A tagger has required emergency hospital treatment after police held him to the ground and allegedly kicked him in the head during an arrest on Sunday.
Nikau Andrews, 26, was restrained by four police officers just after midnight on Sunday after he was caught tagging on Hopetoun Street, Auckland central.
A video of his arrest has been viewed more than 45,000 times after it was posted to Twitter by his cousin.
A crowd of bystanders is seen begging for the officers to get off Andrews, saying they kneed him in the head, and he was bleeding.
"Stop hurting him, why are you hurting him? He was just tagging on a wall man," one person says.
"You guys are going way overboard man, please, he's like bleeding. He's bleeding everywhere man. What are you doing this for?"
At one point in the video an officer appears to hold Andrews in a headlock while the other three hold him down. Three more officers can be seen standing by, keeping the small crowd away.
Andrews was brought to Auckland City Hospital's emergency department by an ambulance after his arrest.
He says he sustained several injuries including bruises to his back, elbows and eyes, cuts to his lip and damage to his oesophagus.
"I got spear tackled into the wall and they just used excessive force. No one said I was under arrest or anything like that. They just smashed me over," Andrews told RNZ's Morning Report.
He claims the officers punched him and says he didn't resist arrest.
"I have no idea why they responded in that way. That's my question. Why did you have to use excessive force."
Andrews told Stuff he believed the police's excessive force was because he was Māori.
"I wasn't resisting arrest, they had me on my back in handcuffs and I was asking them why they were kneeling on me," Andrews said.
"They profiled me, I was definitely labelled when they pulled up. They looked at the colour of my skin, laughed at me and caused grievous bodily harm on me. It was quite shocking."
But Auckland District Commander Superintendent Karyn Malthus said the methods of restraint used in the arrest were justified.
"In the course of trying to make an arrest, the man violently resisted and it took several officers to restrain him, one of whom sustained minor injuries," she said.

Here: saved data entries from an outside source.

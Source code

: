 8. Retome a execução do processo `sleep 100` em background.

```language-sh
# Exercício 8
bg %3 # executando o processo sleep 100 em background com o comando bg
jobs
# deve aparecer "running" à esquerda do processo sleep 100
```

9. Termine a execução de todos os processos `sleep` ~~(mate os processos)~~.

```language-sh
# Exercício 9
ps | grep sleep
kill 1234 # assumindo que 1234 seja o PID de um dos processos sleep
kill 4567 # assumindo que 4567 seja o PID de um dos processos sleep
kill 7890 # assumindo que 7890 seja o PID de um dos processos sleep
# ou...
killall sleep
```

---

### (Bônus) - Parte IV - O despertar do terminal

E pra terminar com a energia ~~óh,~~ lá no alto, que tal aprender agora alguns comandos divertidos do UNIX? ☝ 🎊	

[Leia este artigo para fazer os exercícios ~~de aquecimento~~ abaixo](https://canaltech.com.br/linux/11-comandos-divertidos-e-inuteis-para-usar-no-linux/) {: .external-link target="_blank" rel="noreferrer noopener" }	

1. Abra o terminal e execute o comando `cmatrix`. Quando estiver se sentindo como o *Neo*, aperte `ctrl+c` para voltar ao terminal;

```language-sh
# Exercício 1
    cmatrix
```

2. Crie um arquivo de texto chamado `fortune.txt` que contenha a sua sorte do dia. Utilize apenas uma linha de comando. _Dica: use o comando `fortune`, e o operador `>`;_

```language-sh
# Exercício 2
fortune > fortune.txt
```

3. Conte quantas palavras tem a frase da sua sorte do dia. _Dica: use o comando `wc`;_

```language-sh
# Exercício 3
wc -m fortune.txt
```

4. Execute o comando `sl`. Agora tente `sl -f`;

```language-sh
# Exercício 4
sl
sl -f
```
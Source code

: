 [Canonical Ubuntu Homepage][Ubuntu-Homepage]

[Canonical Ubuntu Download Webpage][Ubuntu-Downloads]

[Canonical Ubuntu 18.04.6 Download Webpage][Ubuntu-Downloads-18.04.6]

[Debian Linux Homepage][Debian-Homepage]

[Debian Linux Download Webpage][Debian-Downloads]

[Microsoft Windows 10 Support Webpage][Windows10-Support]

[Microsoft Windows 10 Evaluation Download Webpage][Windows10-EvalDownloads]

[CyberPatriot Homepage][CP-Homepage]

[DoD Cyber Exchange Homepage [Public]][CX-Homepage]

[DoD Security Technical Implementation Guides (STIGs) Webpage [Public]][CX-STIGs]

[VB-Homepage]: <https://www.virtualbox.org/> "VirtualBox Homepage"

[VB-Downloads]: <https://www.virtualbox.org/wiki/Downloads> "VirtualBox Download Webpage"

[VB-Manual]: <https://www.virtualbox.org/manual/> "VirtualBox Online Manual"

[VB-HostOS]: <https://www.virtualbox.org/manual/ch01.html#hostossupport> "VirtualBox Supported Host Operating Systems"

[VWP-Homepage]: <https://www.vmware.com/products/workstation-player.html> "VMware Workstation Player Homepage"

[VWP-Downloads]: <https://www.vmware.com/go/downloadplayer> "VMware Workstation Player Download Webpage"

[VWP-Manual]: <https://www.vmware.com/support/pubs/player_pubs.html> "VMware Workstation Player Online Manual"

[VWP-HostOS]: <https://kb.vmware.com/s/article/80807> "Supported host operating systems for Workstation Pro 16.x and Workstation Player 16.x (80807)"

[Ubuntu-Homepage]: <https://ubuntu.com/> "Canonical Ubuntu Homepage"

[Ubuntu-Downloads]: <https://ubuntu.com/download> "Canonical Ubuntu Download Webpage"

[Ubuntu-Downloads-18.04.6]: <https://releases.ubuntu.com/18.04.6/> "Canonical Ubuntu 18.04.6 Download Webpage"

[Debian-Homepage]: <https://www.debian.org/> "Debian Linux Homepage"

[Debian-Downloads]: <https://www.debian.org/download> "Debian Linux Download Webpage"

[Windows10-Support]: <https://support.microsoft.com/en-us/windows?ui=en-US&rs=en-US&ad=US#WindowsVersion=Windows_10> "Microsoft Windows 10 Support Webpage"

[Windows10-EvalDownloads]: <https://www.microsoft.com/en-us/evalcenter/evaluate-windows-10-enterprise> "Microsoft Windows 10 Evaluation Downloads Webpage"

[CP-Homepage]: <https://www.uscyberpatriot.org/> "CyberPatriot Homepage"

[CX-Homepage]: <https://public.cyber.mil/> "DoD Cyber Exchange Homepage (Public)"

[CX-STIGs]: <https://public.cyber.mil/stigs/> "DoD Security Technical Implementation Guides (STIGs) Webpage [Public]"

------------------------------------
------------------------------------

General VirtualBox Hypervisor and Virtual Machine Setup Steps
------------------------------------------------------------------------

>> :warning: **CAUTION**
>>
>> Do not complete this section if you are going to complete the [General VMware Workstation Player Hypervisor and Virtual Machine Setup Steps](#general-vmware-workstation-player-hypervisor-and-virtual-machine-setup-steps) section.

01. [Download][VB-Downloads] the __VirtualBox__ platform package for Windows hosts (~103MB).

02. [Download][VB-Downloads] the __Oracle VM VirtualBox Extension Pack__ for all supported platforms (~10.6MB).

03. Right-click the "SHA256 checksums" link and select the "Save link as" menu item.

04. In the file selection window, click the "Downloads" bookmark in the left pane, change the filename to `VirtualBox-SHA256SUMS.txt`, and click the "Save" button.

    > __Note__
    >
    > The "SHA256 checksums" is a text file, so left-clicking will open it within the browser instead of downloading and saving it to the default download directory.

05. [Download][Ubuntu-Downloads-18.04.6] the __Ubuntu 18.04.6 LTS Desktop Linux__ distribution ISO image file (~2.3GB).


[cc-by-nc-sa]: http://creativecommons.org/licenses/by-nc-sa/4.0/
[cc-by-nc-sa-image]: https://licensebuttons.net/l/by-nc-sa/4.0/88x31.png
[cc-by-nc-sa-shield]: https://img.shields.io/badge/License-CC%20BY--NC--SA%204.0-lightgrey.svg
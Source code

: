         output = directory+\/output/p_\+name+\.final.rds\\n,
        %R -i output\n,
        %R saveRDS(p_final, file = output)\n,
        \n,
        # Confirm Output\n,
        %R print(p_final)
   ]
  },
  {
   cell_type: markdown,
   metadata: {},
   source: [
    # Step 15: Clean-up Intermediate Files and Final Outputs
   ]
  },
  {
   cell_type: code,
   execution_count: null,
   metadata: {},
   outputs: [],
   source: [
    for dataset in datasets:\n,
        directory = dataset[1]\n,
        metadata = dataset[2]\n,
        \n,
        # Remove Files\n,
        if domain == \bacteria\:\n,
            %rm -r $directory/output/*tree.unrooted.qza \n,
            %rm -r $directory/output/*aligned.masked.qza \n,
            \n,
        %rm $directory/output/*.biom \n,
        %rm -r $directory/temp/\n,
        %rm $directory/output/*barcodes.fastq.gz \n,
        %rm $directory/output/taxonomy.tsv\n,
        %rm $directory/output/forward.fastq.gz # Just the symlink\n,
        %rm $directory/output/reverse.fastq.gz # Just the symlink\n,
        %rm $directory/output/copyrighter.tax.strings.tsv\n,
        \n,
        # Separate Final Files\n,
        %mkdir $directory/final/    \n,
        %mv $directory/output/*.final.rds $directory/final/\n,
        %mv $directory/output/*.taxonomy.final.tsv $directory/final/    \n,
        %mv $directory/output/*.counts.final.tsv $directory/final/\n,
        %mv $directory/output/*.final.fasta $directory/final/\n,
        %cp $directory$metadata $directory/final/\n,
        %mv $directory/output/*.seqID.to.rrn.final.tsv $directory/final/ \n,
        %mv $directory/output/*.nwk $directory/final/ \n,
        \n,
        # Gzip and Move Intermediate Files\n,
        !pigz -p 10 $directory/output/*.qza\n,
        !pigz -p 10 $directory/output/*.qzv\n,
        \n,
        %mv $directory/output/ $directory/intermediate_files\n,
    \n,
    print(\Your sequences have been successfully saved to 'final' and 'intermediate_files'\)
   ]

"The arresting officers struggled to apply handcuffs to the resisting man, and additional officers created a protective arc in order to allow them to complete the handcuffing action."
She said another man from the crowd was also arrested for obstruction but was later released with a warning.
"Based on the information I have to hand, I am confident Police acted in an appropriate and professional manner in a volatile and dynamic situation, and upon becoming aware, prioritised the man’s medical treatment over keeping him in custody.
"It is important to note that this video starts part-way through the interaction between police and the alleged offender.
"We would encourage care to be taken when viewing images or video in isolation as there is often a lack of context to the situation."
Andrews was released on a summons to appear at Auckland District Court in July on charges of wilful damage and resisting arrest.